Because of the carry-forward nature of the allocation, the CPCFA has until 2013 to use its 2009 award, DeAnda said.

The debt limit committee had to act before year’s end to assign its volume cap allocations or use them, deputy treasurer Bettina Redway, Treasurer Bill Lockyer’s representative, said at the Dec. 16 meeting.

“We have to allocate it,” she said. “We have to assign it to an issuer.”

The pollution control authority got what was left after the committee allocated more than $1.2 billion in volume cap to seven different issuers that plan to use their allocations for multifamily housing.

Those awards range from $50 million to the Sacramento County Housing Authority to $399.96 million for the California Statewide Communities Development Authority, according to the staff report.

“This is the first time we have done anything quite like this,” Redway said at the meeting, referring to its decision to allocate volume cap to joint powers authorities such as the CSCDA.

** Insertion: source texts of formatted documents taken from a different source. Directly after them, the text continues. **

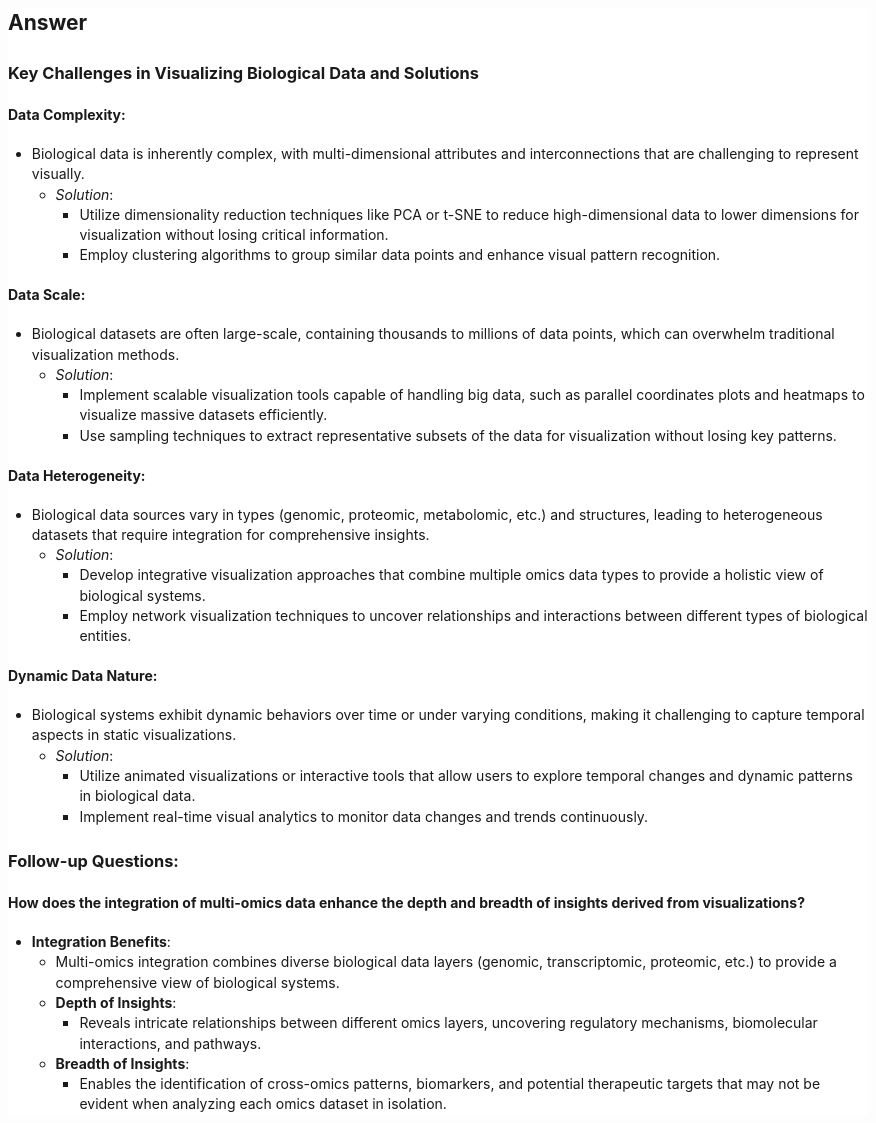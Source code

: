

## Answer

### Key Challenges in Visualizing Biological Data and Solutions

#### Data Complexity:
- Biological data is inherently complex, with multi-dimensional attributes and interconnections that are challenging to represent visually.
  - *Solution*:
    - Utilize dimensionality reduction techniques like PCA or t-SNE to reduce high-dimensional data to lower dimensions for visualization without losing critical information.
    - Employ clustering algorithms to group similar data points and enhance visual pattern recognition.

#### Data Scale:
- Biological datasets are often large-scale, containing thousands to millions of data points, which can overwhelm traditional visualization methods.
  - *Solution*:
    - Implement scalable visualization tools capable of handling big data, such as parallel coordinates plots and heatmaps to visualize massive datasets efficiently.
    - Use sampling techniques to extract representative subsets of the data for visualization without losing key patterns.

#### Data Heterogeneity:
- Biological data sources vary in types (genomic, proteomic, metabolomic, etc.) and structures, leading to heterogeneous datasets that require integration for comprehensive insights.
  - *Solution*:
    - Develop integrative visualization approaches that combine multiple omics data types to provide a holistic view of biological systems.
    - Employ network visualization techniques to uncover relationships and interactions between different types of biological entities.

#### Dynamic Data Nature:
- Biological systems exhibit dynamic behaviors over time or under varying conditions, making it challenging to capture temporal aspects in static visualizations.
  - *Solution*:
    - Utilize animated visualizations or interactive tools that allow users to explore temporal changes and dynamic patterns in biological data.
    - Implement real-time visual analytics to monitor data changes and trends continuously.

### Follow-up Questions:

#### How does the integration of multi-omics data enhance the depth and breadth of insights derived from visualizations?
- **Integration Benefits**:
  - Multi-omics integration combines diverse biological data layers (genomic, transcriptomic, proteomic, etc.) to provide a comprehensive view of biological systems.
  - **Depth of Insights**:
    - Reveals intricate relationships between different omics layers, uncovering regulatory mechanisms, biomolecular interactions, and pathways.
  - **Breadth of Insights**:
    - Enables the identification of cross-omics patterns, biomarkers, and potential therapeutic targets that may not be evident when analyzing each omics dataset in isolation.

According to the staff report, its multifamily recommendations were based on a survey of “12 highly active issuers,” of which seven indicated they wished to receive a 2009 carry-forward allocation.

California’s private-activity bond volume cap is expected to rise 0.6% for 2010, to $3.33 billion, based on population figures released last week by the Census Bureau.

There will be plenty of demand in 2010, Redway told the debt-limit committee.

That includes a request in the $530 million range from Poseidon Resources, which plans to construct a large-scale water desalination plant at Carlsbad in Southern California.

The plant would provide water to nine public water agencies in San Diego County.

That request is expected to reach the committee for its Jan. 14 meeting, Redway said.